*Your assignment*. Please count the lines in the records below that include the word "kommt" and report only the total.

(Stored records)
Start of Block

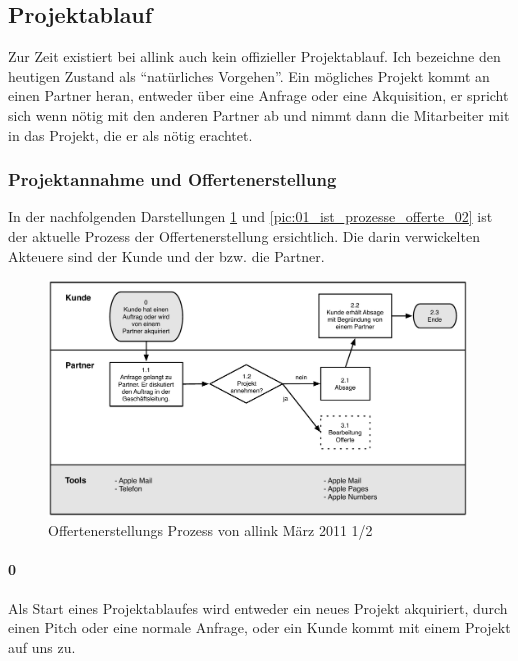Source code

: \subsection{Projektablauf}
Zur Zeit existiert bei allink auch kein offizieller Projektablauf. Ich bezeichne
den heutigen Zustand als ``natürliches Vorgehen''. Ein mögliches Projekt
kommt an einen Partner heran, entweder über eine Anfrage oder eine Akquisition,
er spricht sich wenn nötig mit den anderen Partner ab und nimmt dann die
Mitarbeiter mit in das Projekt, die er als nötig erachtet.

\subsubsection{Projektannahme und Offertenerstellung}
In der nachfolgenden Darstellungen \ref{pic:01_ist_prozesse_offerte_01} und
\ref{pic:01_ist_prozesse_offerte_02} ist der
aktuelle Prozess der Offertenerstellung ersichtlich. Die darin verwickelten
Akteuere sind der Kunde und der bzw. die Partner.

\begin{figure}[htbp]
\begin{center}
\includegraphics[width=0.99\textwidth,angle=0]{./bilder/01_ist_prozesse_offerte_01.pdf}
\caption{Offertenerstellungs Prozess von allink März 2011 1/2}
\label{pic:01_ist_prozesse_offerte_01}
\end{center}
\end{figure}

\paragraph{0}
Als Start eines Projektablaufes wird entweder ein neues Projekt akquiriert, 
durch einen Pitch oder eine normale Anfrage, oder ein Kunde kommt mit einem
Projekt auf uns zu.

End of Block
Start of Block

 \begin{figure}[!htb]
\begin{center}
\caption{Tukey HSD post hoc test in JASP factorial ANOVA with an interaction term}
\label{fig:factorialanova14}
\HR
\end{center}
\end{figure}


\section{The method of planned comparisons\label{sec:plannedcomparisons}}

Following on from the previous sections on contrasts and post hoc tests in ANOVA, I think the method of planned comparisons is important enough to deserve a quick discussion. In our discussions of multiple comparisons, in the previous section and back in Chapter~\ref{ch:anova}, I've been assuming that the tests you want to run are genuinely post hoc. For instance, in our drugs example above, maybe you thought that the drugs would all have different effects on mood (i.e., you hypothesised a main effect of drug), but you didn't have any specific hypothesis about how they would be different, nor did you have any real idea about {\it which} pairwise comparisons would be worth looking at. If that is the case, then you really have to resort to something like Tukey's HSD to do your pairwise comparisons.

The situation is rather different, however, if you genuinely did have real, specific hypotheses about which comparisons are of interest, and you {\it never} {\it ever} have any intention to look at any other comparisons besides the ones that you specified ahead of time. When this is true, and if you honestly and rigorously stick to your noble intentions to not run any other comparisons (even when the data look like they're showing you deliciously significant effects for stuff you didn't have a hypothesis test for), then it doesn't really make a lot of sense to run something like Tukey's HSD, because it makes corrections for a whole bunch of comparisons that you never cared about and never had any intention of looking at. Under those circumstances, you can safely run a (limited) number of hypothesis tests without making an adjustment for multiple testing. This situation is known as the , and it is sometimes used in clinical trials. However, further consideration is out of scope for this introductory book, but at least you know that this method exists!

End of Block
Start of Block

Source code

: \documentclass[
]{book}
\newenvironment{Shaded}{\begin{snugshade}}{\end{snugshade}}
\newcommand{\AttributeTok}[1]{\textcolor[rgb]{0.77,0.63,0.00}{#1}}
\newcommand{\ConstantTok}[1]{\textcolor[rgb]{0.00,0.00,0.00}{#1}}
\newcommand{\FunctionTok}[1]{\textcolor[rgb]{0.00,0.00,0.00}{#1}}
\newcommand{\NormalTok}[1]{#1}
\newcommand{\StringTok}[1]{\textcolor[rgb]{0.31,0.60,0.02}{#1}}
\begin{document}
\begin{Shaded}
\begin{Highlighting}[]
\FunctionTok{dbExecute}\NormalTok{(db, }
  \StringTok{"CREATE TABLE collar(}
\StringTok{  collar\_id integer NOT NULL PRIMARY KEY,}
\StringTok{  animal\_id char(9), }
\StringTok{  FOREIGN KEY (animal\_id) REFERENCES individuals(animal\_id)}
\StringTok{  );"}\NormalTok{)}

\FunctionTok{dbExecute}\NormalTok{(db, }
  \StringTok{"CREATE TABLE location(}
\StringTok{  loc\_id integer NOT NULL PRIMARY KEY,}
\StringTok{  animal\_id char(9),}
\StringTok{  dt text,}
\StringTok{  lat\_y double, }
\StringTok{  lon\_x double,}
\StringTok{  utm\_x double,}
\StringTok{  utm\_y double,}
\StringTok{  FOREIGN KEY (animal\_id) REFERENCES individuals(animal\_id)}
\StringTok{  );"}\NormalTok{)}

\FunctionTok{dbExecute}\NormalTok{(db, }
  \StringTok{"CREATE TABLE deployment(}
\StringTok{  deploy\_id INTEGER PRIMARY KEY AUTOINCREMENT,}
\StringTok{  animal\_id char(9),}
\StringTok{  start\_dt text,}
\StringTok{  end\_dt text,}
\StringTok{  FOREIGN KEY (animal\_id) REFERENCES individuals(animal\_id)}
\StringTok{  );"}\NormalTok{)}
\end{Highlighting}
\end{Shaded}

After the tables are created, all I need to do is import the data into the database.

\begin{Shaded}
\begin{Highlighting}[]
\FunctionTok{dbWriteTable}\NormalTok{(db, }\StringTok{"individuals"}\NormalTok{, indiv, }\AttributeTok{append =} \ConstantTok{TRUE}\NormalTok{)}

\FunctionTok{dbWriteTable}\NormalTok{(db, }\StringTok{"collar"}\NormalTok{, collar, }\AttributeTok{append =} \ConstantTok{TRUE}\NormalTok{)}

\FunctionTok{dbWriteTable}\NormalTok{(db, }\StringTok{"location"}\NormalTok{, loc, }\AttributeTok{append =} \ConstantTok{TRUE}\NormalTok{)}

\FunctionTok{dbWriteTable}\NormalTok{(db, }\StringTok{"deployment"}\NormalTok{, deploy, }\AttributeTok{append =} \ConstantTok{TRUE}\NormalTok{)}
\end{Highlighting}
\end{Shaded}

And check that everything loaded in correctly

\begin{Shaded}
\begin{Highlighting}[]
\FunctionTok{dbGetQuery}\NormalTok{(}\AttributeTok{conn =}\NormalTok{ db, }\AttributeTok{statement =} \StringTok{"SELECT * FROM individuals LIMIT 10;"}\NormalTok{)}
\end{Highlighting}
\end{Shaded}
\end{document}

End of Block

*Output of the task*. 2